# How do you cope with the rejection and disrespect? (BHs)



## staystrong (Sep 15, 2012)

Here I am thinking all the time about how my wife cheated on me for 7 months and then left me for OM while I was the one fighting to save our marriage/family. She had OM move in with her shortly after we split up. Great move for the kids there. 

Someone suggested to me that by her actions she probably secretly hates me because she thinks I wasn't jealous enough, and that I didn't discover the affair on my own, and that I pursued her even after she wanted to leave me. Is it that repellant to a woman that the man she was with for 7 years might want to save his marriage and family? I used to be the guy she couldn't keep her hands off of. 

All the insulting comments she must have made to him about me, how she submitted to him sexually, all of this going on behind my back and while we have young children together. Of course, he thinks he's rescuing her from an unhappy marriage, which yes it is becoming really unhappy once there is an affair. (I wonder if I knew the full story of her actions would I even be able to talk to her with any civility?) 

Even if I could only feel pity and disgust for her (which I only sometimes do), I'm still dealing with this feeling of being "traded in" for another model. 

We have kids together so I have to see her from time to time. 

So how do you deal with her knowing she's probably trashed your manhood in her mind and with OM?


----------



## the guy (Aug 3, 2010)

You don't deal with it cuz it ain't true.

Who is the loyal man here? Who keeps his marriage vows? Who valued the family unit more then his own self respect?

You did!!!! you are the better man. These poeple you talk about are way lower then you. 

Come on you have to see this, no matter how they justify there evil, they can not nearly hold their head up higher then you can.

The best thing you can do is smile and wish jer the best, knowing that these kind of poeple are out of your life. Its hard but fake it until you make it.

Dude, look at what this women has become.....not at what this women has done to you!

Stop letting those two poeple define who you want to be.

ITS THEM NOT YOU!!!!!!!!!

Your the good guy here, why can't you see this, and your "i'm the victim" bull crap just plays into there hand. You have to show them and others that you are way better then them and way better off.

get it?

The higher you hold your head up the lower their heads will look and other will see this.


----------



## the guy (Aug 3, 2010)

The only thing being trashed here is your WW and OM reputation as being a bunch of low life cheaters.

And thats just one of many reasons to expose this A for what it is!


----------



## C-man (Oct 23, 2012)

the guy said:


> The only thing being trashed here is your WW and OM reputation as being a bunch of low life cheaters.
> 
> And thats just one of many reasons to expose this A for what it is!


Exactly.

Do not apologize for mourning the loss of your marriage. Every marriage goes through ups and downs. The down times are a shared responsibility - just as getting back to the up times is a shared responsibility. I recognize my failings to work harder to keep the spark alive (25 year marriage - cheating problems started around year 20 - 21).

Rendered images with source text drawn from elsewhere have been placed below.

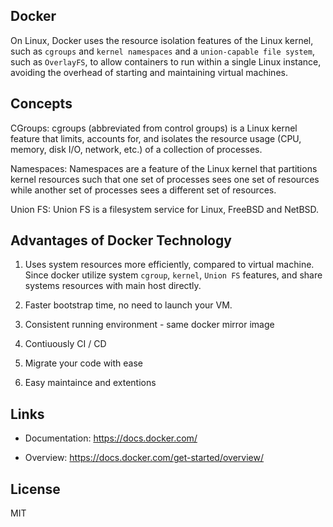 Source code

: ## Docker
On Linux, Docker uses the resource isolation features of the Linux kernel, such as `cgroups` and `kernel namespaces` and a `union-capable file system`, such as `OverlayFS`, to allow containers to run within a single Linux instance, avoiding the overhead of starting and maintaining virtual machines.

## Concepts
CGroups: cgroups (abbreviated from control groups) is a Linux kernel feature that limits, accounts for, and isolates the resource usage (CPU, memory, disk I/O, network, etc.) of a collection of processes.

Namespaces: Namespaces are a feature of the Linux kernel that partitions kernel resources such that one set of processes sees one set of resources while another set of processes sees a different set of resources.

Union FS: Union FS is a filesystem service for Linux, FreeBSD and NetBSD.

## Advantages of Docker Technology
1. Uses system resources more efficiently, compared to virtual machine. Since docker utilize system `cgroup`, `kernel`, `Union FS` features, and share systems resources with main host directly.

2. Faster bootstrap time, no need to launch your VM.

3. Consistent running environment - same docker mirror image

4. Contiuously CI / CD

5. Migrate your code with ease

6. Easy maintaince and extentions

## Links
- Documentation: https://docs.docker.com/

- Overview: https://docs.docker.com/get-started/overview/

## License
MIT
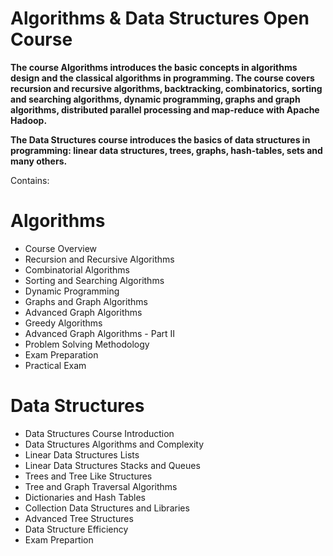 # Algorithms & Data Structures Open Course
**The course Algorithms introduces the basic concepts in algorithms design and the classical algorithms in programming. The course covers recursion and recursive algorithms, backtracking, combinatorics, sorting and searching algorithms, dynamic programming, graphs and graph algorithms, distributed parallel processing and map-reduce with Apache Hadoop.**

**The Data Structures course introduces the basics of data structures in programming: linear data structures, trees, graphs, hash-tables, sets and many others.**

Contains:

# Algorithms

- Course Overview
- Recursion and Recursive Algorithms
- Combinatorial Algorithms
- Sorting and Searching Algorithms
- Dynamic Programming
- Graphs and Graph Algorithms
- Advanced Graph Algorithms
- Greedy Algorithms
- Advanced Graph Algorithms - Part II
- Problem Solving Methodology
- Exam Preparation
- Practical Exam

# Data Structures

- Data Structures Course Introduction
- Data Structures Algorithms and Complexity
- Linear Data Structures Lists
- Linear Data Structures Stacks and Queues
- Trees and Tree Like Structures
- Tree and Graph Traversal Algorithms
- Dictionaries and Hash Tables
- Collection Data Structures and Libraries
- Advanced Tree Structures
- Data Structure Efficiency
- Exam Prepartion

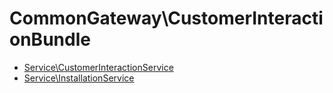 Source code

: # CommonGateway\CustomerInteractionBundle

* [Service\CustomerInteractionService](Service/CustomerInteractionService.md)
* [Service\InstallationService](Service/InstallationService.md) 
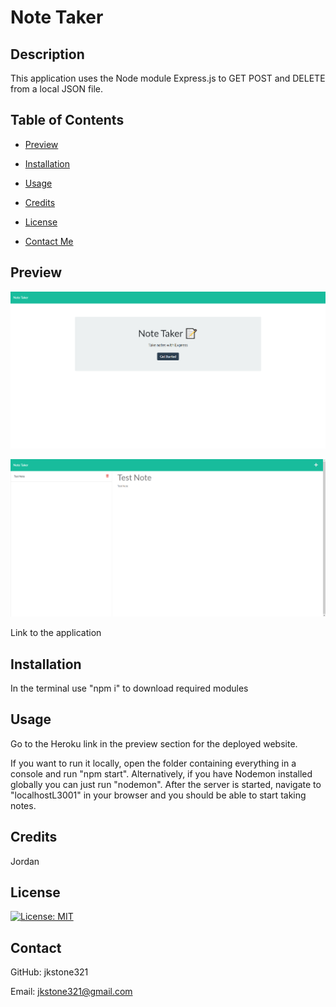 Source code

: # Note Taker

  ## Description
  
  This application uses the Node module Express.js to GET POST and DELETE from a local JSON file.

  ## Table of Contents

  - [Preview](#preview)

  - [Installation](#installation)

  - [Usage](#usage)

  - [Credits](#credits)

  - [License](#license)

  - [Contact Me](#contact)
  
  ## Preview

  ![Screenshot of the home page](./images/opera_MfZfiT33m6.png)

  ![Screenshot of notes page](./images/opera_TsCMz8W9Bz.png)
  
  Link to the application
  
  ## Installation
  
  In the terminal use "npm i" to download required modules
  
  ## Usage
  
  Go to the Heroku link in the preview section for the deployed website.

  If you want to run it locally, open the folder containing everything in a console and run "npm start".
  Alternatively, if you have Nodemon installed globally you can just run "nodemon".
  After the server is started, navigate to "localhostL3001" in your browser and you should be able to start taking notes.
  
  ## Credits
  
  Jordan
  
  ## License
  
  [![License: MIT](https://img.shields.io/badge/License-MIT-yellow.svg)](https://opensource.org/licenses/MIT)
  
  ## Contact
  
  GitHub: jkstone321

  Email: jkstone321@gmail.com


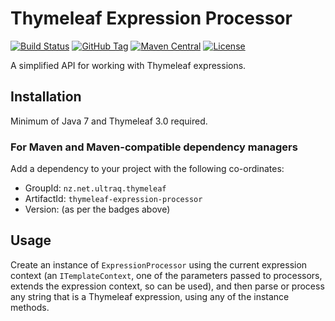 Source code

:
Thymeleaf Expression Processor
==============================

[![Build Status](https://travis-ci.org/ultraq/thymeleaf-expression-processor.svg?branch=master)](https://travis-ci.org/ultraq/thymeleaf-expression-processor)
[![GitHub Tag](https://img.shields.io/github/tag/ultraq/thymeleaf-expression-processor.svg?maxAge=3600)](https://github.com/ultraq/thymeleaf-expression-processor/tags)
[![Maven Central](https://img.shields.io/maven-central/v/nz.net.ultraq.thymeleaf/thymeleaf-expression-processor.svg?maxAge=3600)](http://search.maven.org/#search|ga|1|g%3A%22nz.net.ultraq.thymeleaf%22%20AND%20a%3A%22thymeleaf-expression-processor%22)
[![License](https://img.shields.io/github/license/ultraq/thymeleaf-expression-processor.svg?maxAge=2592000)](https://github.com/ultraq/thymeleaf-expression-processor/blob/master/LICENSE.txt)

A simplified API for working with Thymeleaf expressions.


Installation
------------

Minimum of Java 7 and Thymeleaf 3.0 required.

### For Maven and Maven-compatible dependency managers
Add a dependency to your project with the following co-ordinates:

 - GroupId: `nz.net.ultraq.thymeleaf`
 - ArtifactId: `thymeleaf-expression-processor`
 - Version: (as per the badges above)


Usage
-----

Create an instance of `ExpressionProcessor` using the current expression context
(an `ITemplateContext`, one of the parameters passed to processors, extends the
expression context, so can be used), and then parse or process any string that
is a Thymeleaf expression, using any of the instance methods.
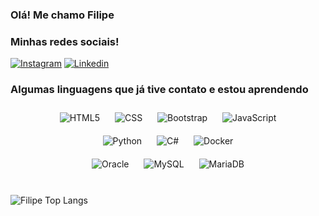 ### Olá! Me chamo Filipe

### Minhas redes sociais!

[![Instagram](https://img.shields.io/badge/Instagram-E4405F?style=for-the-badge&logo=instagram&logoColor=white)](https://Instagram.com/filipe_magnuss)
[![Linkedin](https://img.shields.io/badge/LinkedIn-0077B5?style=for-the-badge&logo=linkedin&logoColor=white)](https://www.linkedin.com/in/filipe-hahn-magnus-9bb9771b0/)

### Algumas linguagens que já tive contato e estou aprendendo

<div style="text-align: center;">
    <div style="display: inline-block; margin: 10px;">
        <img align="center" alt="HTML5" src="https://img.shields.io/badge/HTML5-E34F26?style=for-the-badge&logo=html5&logoColor=white"/>
    </div>
    <div style="display: inline-block; margin: 10px;">
        <img align="center" alt="CSS" src="https://img.shields.io/badge/CSS-239120?&style=for-the-badge&logo=css3&logoColor=white"/>
    </div>
    <div style="display: inline-block; margin: 10px;">
        <img align="center" alt="Bootstrap" src="https://img.shields.io/badge/Bootstrap-563D7C?style=for-the-badge&logo=bootstrap&logoColor=white"/>
    </div>
    <div style="display: inline-block; margin: 10px;">
        <img align="center" alt="JavaScript" src="https://img.shields.io/badge/JavaScript-323330?style=for-the-badge&logo=javascript&logoColor=F7DF1E"/>
    </div>
</div>

<div style="text-align: center;">
    <div style="display: inline-block; margin: 10px;">
        <img align="center" alt="Python" src="https://img.shields.io/badge/Python-14354C?style=for-the-badge&logo=python&logoColor=white"/>
    </div>
    <div style="display: inline-block; margin: 10px;">
        <img align="center" alt="C#" src="https://img.shields.io/badge/C%23-239120?style=for-the-badge&logo=c-sharp&logoColor=white"/>
    </div>
    <div style="display: inline-block; margin: 10px;">
        <img align="center" alt="Docker" src="https://camo.githubusercontent.com/d7a25fafd0829b3c61a4e2c91d5a0e6cb0ad9acc8332464f43fa961f7ff39517/68747470733a2f2f696d672e736869656c64732e696f2f62616467652f646f636b65722532302d2532333064623765642e7376673f267374796c653d666f722d7468652d6261646765266c6f676f3d646f636b6572266c6f676f436f6c6f723d7768697465"/>
    </div>
</div>

<div style="text-align: center;">
    <div style="display: inline-block; margin: 10px;">
        <img align="center" alt="Oracle" src="https://img.shields.io/badge/Oracle-F80000?style=for-the-badge&logo=oracle&logoColor=black"/>
    </div>
    <div style="display: inline-block; margin: 10px;">
        <img align="center" alt="MySQL" src="https://img.shields.io/badge/MySQL-00000F?style=for-the-badge&logo=mysql&logoColor=white"/>
    </div>
    <div style="display: inline-block; margin: 10px;">
        <img align="center" alt="MariaDB" src="https://img.shields.io/badge/MariaDB-003545?style=for-the-badge&logo=mariadb&logoColor=white"/>
    </div>
</div>

<br/>

![Filipe Top Langs](https://github-readme-stats.vercel.app/api/top-langs/?username=filipemagnuss&layout=compact)
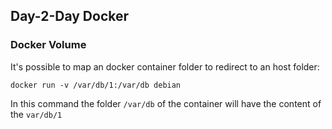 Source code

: ## Day-2-Day Docker

### Docker Volume

It's possible to map an docker container folder to redirect to an host folder:

`docker run -v /var/db/1:/var/db debian`

In this command the folder `/var/db` of the container will have the content of the `var/db/1`
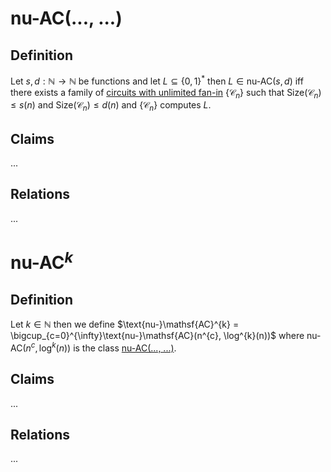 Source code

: # $\text{nu-}\mathsf{AC}$(..., ...)

## Definition

Let $s,d : \mathbb{N} \to \mathbb{N}$  be functions and let $L\subseteq \{0, 1\}^*$ then $L\in \text{nu-}\mathsf{AC}(s, d)$  iff there exists a family of [circuits with unlimited fan-in](...) $\{\mathcal{C}_n\}$ such that $\text{Size}(\mathcal{C}_n)\le s(n)$  and $\text{Size}(\mathcal{C}_n)\le d(n)$ and $\{\mathcal{C}_n\}$ computes $L$.

## Claims

...

## Relations

...

# $\text{nu-}\mathsf{AC}^k$

## Definition

Let $k\in\mathbb{N}$ then we define $\text{nu-}\mathsf{AC}^{k} = \bigcup_{c=0}^{\infty}\text{nu-}\mathsf{AC}(n^{c}, \log^{k}(n))$ where $\text{nu-}\mathsf{AC}(n^c, \log^k(n))$ is the class [nu-AC(..., ...)](#nuac-).

## Claims

...

## Relations

...
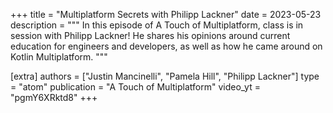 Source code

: +++
title = "Multiplatform Secrets with Philipp Lackner"
date = 2023-05-23
description = """
In this episode of A Touch of Multiplatform, class is in session with Philipp Lackner! He shares his opinions around current education for engineers and developers, as well as how he came around on Kotlin Multiplatform.
"""

[extra]
authors = ["Justin Mancinelli", "Pamela Hill", "Philipp Lackner"]
type = "atom"
publication = "A Touch of Multiplatform"
video_yt = "pgmY6XRktd8"
+++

But in NO way am I responsible for my wife's decision to cheat and then lie about it - i.e. invest her time and emotion on a new relationship vs discussing problems and working on her marriage. 

Think about it. You attracted your wife when she was at her best. You didn't need to prey upon an unhappy, insecure, married woman to get into a relationship. YOU are the better man, the other guy is a pathetic POS. And if your wife is attracted to THAT, then good riddance to her. Chances are it will never work out. Meanwhile, you will find a new mate - somebody more deserving of you.


----------



## Vanguard (Jul 27, 2011)

If you answer a woman's every demand she will one day despise you. Invariably.
_Posted via Mobile Device_


----------



## staystrong (Sep 15, 2012)

Thanks guys, I hear you but how do deal with the very basic truth that she became more satisfied with someone else? That you essentially were "unfit" as a husband and a lover?

Forget the vows, we're just animals on some level and some other male human won her over. 

I've stopped feeling the victim, but I do feel the reject. Is this something that tends to go away over time or when something good happens e.g. I meet another woman?


----------



## staystrong (Sep 15, 2012)

WhiteMousse said:


> If you answer a woman's every demand she will one day despise you. Invariably.
> _Posted via Mobile Device_


Yeah, I didn't. She thought she needed to change for me but I did not ask her to. 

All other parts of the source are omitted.